EXERCISE DETAILS: Below are entries. Copy exactly the lines running from the line that holds "运行结果： [Task4-M" to the line that holds "### 2. Convolution Neural Network (CNN) ###", with both ends included.

GIVEN INFORMATION:
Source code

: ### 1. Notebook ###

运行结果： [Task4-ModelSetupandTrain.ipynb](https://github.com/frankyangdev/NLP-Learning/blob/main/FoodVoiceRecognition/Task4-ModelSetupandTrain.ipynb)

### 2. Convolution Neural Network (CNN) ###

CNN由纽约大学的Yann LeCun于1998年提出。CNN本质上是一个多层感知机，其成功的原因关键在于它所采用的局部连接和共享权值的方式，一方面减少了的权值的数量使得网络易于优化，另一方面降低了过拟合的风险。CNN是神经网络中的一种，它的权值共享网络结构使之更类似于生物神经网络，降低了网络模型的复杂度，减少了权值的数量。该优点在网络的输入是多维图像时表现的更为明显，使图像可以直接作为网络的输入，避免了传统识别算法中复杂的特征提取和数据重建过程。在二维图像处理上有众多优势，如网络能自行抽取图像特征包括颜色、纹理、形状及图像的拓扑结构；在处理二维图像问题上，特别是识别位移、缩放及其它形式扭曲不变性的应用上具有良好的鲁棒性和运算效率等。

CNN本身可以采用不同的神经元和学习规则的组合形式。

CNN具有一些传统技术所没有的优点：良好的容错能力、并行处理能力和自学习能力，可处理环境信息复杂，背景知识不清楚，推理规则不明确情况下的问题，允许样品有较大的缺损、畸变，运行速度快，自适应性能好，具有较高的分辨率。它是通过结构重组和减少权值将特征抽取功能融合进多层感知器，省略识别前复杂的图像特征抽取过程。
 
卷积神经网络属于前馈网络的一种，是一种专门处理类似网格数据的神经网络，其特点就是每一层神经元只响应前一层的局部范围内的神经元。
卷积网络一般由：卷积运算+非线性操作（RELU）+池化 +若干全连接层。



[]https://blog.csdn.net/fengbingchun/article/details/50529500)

ANSWER TO THIS PROBLEM:
运行结果： [Task4-ModelSetupandTrain.ipynb](https://github.com/frankyangdev/NLP-Learning/blob/main/FoodVoiceRecognition/Task4-ModelSetupandTrain.ipynb)

### 2. Convolution Neural Network (CNN) ###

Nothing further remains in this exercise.